Suffix-array made it easy to find a substring in a very long text of K characters in O(log K) time. There exists a simple way to construct suffix-array in O(K * log^2(K)). Suffix-array can give us a range of indexes in the suffix array that has a certain prefix (the query substring) in O(log K) time. The "Top 10" answers lies in this range. That is, it satisfies the first rule of the problem (all the "Top 10" words have to contain the query substring). Unfortunately, the range can be very big and finding the actual "Top 10" answers in that range can be as costly as the naive linear scan.
This is where the segment-tree comes to the rescue. If we construct a segment-tree on the suffix-array,
we are able to do range-query in the suffix-array to select the "Top 10" answers in O(log(N) * 10 * 10). Each node in the segment-tree will collect and merge the "Top 10" answers from its children nodes and from itself. The "Top 10" is maintained using insertion sort algorithm thus it requires the O(10 * 10) time for each merge.

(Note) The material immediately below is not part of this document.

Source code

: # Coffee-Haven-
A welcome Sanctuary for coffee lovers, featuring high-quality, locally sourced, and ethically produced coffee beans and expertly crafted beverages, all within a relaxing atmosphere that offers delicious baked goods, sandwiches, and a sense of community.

During the merging, the three ordering rules (length, lexicographic, index) are applied. The first ordering (by length) is easy to compute. The second ordering (by lexicographic) is a little tricky. The second ordering for the N words can be precalculated after the suffix-array is constructed. For each word, we just need to mark its position in the suffix-array. Using this "suffix-position", the second ordering can be checked as simple as comparing two integers. The third ordering is trivial.

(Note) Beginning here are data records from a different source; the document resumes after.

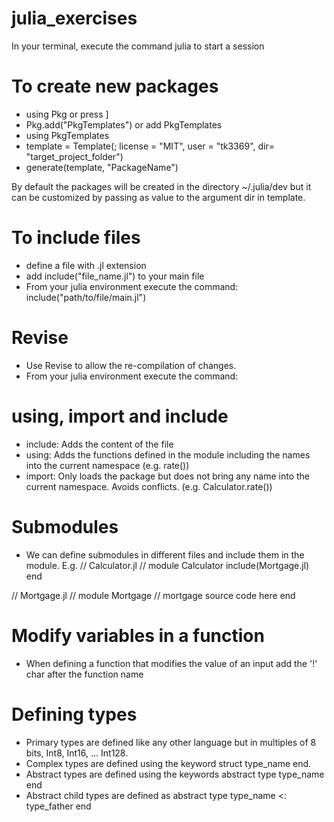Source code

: # julia_exercises
In your terminal, execute the command julia to start a session

# To create new packages
- using Pkg or press ]
- Pkg.add("PkgTemplates") or add PkgTemplates
- using PkgTemplates
- template = Template(; license = "MIT", user = "tk3369", dir= "target_project_folder")
- generate(template, "PackageName")

By default the packages will be created in the directory ~/.julia/dev but it can
be customized by passing as value to the argument dir in template.

# To include files

- define a file with .jl extension
- add include("file_name.jl") to your main file
- From your julia environment execute the command: include("path/to/file/main.jl")

# Revise
- Use Revise to allow the re-compilation of changes.
- From your julia environment execute the command: 

# using, import and include
- include: Adds the content of the file
- using: Adds the functions defined in the module including the names into the current namespace (e.g. rate())
- import: Only loads the package but does not bring any name into the current namespace. Avoids conflicts. (e.g. Calculator.rate())

# Submodules
- We can define submodules in different files and include them in the module.
E.g.
// Calculator.jl //
module Calculator
include(Mortgage.jl)
end

// Mortgage.jl //
module Mortgage
// mortgage source code here
end

# Modify variables in a function
- When defining a function that modifies the value of an input add the '!' char after the function name

# Defining types
- Primary types are defined like any other language but in multiples of 8 bits, Int8, Int16, ... Int128.
- Complex types are defined using the keyword struct type_name end.
- Abstract types are defined using the keywords abstract type type_name end
- Abstract child types are defined as abstract type type_name <: type_father end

The complexity of this solution is O(K * log^2(K) + N * log(K) + K * log(K) * 10 * 10 + Q * log(K) * 10 * 10) which is composed of suffix-array + suffix-position + segment-tree-on-suffix-array + segment-tree-query where K is the total number of characters in the dictionary. This solution runs about 2 seconds using judge's input which is fast enough to get this problem accepted. Here is the sample code : top10_ac_sa_smtree.cpp
Suffix-Tree or Suffix-Array + Longest Common Prefix
The concatenated words in the dictionary can be pre-processed using suffix-tree data structure. Each node in this tree can be annotated to contain the "suffix-position" using a regular tree traversal O(K). Using the suffix-position, we can pre-calculate the "Top 10" answers for each node in the suffix-tree in O(K * 10 * 10) since there are at most 2*K nodes in the suffix-tree. Each query is answered by traversing the tree to the correct node and print the pre-calculated "Top 10" answers in that node O(query length).

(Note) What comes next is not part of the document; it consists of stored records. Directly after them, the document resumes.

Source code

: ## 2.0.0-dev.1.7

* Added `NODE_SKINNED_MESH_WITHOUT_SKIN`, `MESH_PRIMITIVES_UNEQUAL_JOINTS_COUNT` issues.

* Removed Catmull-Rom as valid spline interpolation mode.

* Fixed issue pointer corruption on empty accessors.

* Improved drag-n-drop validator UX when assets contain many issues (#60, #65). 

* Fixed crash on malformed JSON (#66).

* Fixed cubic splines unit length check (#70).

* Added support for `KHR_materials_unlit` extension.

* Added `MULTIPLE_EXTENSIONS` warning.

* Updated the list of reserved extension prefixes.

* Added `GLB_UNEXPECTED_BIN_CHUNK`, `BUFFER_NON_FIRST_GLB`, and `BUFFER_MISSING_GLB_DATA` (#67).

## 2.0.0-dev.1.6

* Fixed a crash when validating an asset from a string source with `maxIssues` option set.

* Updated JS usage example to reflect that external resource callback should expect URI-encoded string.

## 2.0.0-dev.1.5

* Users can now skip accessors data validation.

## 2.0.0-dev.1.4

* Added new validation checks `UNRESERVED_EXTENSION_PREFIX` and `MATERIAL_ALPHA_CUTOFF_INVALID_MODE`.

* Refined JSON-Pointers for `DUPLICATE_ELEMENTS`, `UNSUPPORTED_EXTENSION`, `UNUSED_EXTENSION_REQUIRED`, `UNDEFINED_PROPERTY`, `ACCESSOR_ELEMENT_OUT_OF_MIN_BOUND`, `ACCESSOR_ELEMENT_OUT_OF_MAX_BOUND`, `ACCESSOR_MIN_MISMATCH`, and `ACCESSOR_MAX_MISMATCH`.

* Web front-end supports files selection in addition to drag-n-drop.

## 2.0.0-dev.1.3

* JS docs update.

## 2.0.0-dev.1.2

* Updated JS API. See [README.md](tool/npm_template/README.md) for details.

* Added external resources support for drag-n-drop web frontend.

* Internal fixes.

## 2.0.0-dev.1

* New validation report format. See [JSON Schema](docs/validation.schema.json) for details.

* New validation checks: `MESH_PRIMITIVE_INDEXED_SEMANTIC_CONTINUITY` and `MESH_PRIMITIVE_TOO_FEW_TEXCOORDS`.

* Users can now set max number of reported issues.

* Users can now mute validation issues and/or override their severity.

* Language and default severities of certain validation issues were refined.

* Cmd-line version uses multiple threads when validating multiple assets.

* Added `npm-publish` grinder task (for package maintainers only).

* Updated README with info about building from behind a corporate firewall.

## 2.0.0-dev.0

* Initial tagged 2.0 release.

The total complexity is O(K + K * 10 * 10 + L) where K is the total number of characters in the dictionary and L is the total number of characters in the queries. This solution runs about 0.75 seconds using judge's input. However, this solution is not necessary to get the problem accepted. This solution is only for those who enjoy the beauty of suffix-tree. The suffix-tree can be constructed in at least two ways. First is using the Ukkonen's method, second is using the suffix-array + longest common prefix to build the suffix-tree (the slower method which runs in about 1.0 seconds). Here is the sample code: top10_ac_sfxtree.cpp or top10_ac_sa_lcp_sfxtree.cpp
This problem was solved only by 1 team: UESTC_floyd from University of Electronic Science and Technology of China, minute 259.